Rendered images with source text
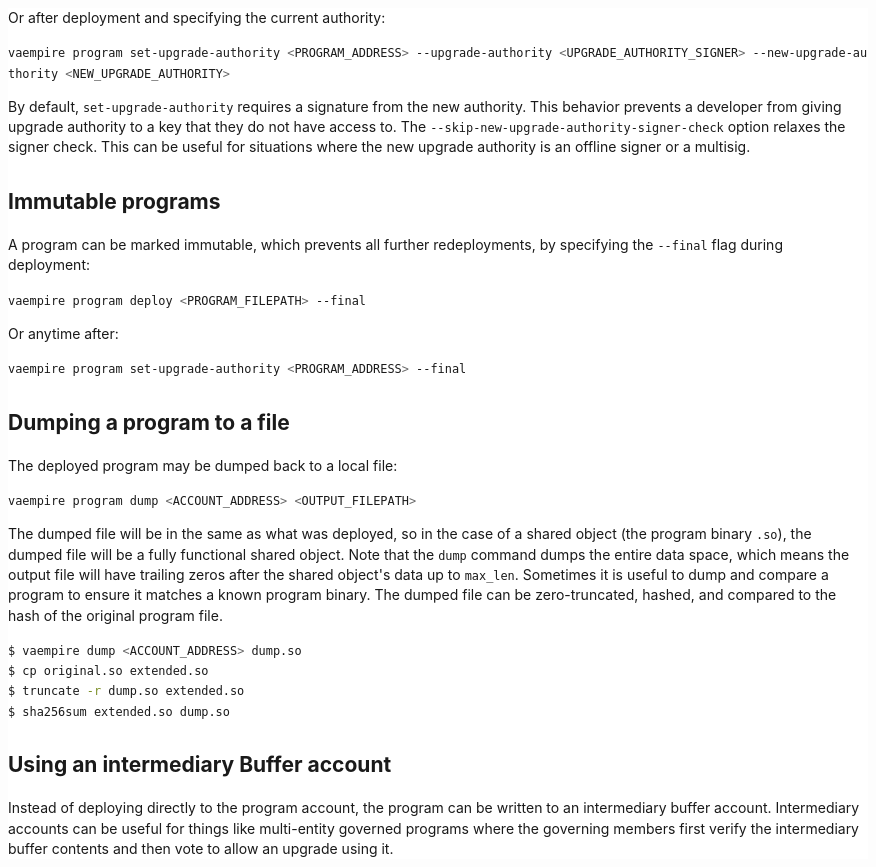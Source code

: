 Or after deployment and specifying the current authority:

```bash
vaempire program set-upgrade-authority <PROGRAM_ADDRESS> --upgrade-authority <UPGRADE_AUTHORITY_SIGNER> --new-upgrade-authority <NEW_UPGRADE_AUTHORITY>
```

By default, `set-upgrade-authority` requires a signature from the new authority.
This behavior prevents a developer from giving upgrade authority to a key that
they do not have access to. The `--skip-new-upgrade-authority-signer-check`
option relaxes the signer check. This can be useful for situations where the new
upgrade authority is an offline signer or a multisig.

## Immutable programs

A program can be marked immutable, which prevents all further redeployments, by
specifying the `--final` flag during deployment:

```bash
vaempire program deploy <PROGRAM_FILEPATH> --final
```

Or anytime after:

```bash
vaempire program set-upgrade-authority <PROGRAM_ADDRESS> --final
```

## Dumping a program to a file

The deployed program may be dumped back to a local file:

```bash
vaempire program dump <ACCOUNT_ADDRESS> <OUTPUT_FILEPATH>
```

The dumped file will be in the same as what was deployed, so in the case of a
shared object (the program binary `.so`), the dumped file will be a fully
functional shared object. Note that the `dump` command dumps the entire data
space, which means the output file will have trailing zeros after the shared
object's data up to `max_len`. Sometimes it is useful to dump and compare a
program to ensure it matches a known program binary. The dumped file can be
zero-truncated, hashed, and compared to the hash of the original program file.

```bash
$ vaempire dump <ACCOUNT_ADDRESS> dump.so
$ cp original.so extended.so
$ truncate -r dump.so extended.so
$ sha256sum extended.so dump.so
```

## Using an intermediary Buffer account

Instead of deploying directly to the program account, the program can be written
to an intermediary buffer account. Intermediary accounts can be useful for
things like multi-entity governed programs where the governing members first
verify the intermediary buffer contents and then vote to allow an upgrade using
it.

Exercise details
Your answer should consist of copies of the lines above that include the string "have".

Task response
they do not have access to. The `--skip-new-upgrade-authority-signer-check`
space, which means the output file will have trailing zeros after the shared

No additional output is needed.